• _ENTRIES SHOWN_:
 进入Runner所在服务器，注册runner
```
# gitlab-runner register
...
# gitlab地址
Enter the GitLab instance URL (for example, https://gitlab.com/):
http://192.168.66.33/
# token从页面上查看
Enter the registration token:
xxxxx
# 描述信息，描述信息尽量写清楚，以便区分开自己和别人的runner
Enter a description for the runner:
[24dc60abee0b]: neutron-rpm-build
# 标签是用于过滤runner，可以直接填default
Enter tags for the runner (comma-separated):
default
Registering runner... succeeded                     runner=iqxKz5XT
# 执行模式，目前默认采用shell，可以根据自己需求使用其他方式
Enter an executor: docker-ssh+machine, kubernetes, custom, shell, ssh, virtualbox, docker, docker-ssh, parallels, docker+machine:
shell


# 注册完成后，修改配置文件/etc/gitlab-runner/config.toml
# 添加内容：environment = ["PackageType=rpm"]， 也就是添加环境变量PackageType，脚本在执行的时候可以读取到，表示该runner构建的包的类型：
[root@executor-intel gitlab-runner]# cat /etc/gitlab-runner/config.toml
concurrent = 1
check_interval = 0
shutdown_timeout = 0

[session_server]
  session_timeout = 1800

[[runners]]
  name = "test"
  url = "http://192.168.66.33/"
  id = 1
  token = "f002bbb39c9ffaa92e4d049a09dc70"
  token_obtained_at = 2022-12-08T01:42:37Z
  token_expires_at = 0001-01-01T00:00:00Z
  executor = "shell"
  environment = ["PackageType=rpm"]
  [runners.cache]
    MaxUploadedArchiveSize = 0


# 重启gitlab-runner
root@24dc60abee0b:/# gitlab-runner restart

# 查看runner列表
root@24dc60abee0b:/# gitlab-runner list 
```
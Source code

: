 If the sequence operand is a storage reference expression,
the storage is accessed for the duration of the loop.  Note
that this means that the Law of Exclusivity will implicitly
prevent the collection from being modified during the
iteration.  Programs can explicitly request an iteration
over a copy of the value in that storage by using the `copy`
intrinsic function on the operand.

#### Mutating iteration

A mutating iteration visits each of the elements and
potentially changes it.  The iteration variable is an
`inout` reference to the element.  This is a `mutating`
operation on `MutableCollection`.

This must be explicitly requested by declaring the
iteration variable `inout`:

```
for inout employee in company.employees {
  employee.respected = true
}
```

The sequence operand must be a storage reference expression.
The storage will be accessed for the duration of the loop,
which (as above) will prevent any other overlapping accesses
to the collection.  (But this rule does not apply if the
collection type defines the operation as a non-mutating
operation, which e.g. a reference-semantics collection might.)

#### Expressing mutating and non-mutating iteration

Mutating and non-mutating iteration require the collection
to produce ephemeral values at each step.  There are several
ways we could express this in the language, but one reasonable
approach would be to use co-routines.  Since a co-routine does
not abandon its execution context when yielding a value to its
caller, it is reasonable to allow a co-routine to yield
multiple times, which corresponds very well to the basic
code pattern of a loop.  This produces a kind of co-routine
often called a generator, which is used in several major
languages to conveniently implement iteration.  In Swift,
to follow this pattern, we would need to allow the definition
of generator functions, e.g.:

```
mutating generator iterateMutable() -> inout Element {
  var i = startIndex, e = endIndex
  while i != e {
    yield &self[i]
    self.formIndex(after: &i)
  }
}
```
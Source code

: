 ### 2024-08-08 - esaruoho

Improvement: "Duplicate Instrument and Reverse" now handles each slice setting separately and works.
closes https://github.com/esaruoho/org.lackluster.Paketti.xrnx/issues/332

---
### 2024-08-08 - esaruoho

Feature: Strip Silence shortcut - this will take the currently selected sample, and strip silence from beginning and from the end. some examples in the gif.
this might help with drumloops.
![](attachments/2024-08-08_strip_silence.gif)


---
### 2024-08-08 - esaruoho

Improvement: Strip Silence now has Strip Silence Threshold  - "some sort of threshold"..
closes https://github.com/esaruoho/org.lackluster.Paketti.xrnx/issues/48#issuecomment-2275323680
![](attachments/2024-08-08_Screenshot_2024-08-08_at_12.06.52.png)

• _WHAT YOU ARE ASKED TO DO_: Show every line from the listing above in which the string "executor" appears.

• _EXPECTED ANSWER_:
Enter an executor: docker-ssh+machine, kubernetes, custom, shell, ssh, virtualbox, docker, docker-ssh, parallels, docker+machine:
[root@executor-intel gitlab-runner]# cat /etc/gitlab-runner/config.toml
  executor = "shell"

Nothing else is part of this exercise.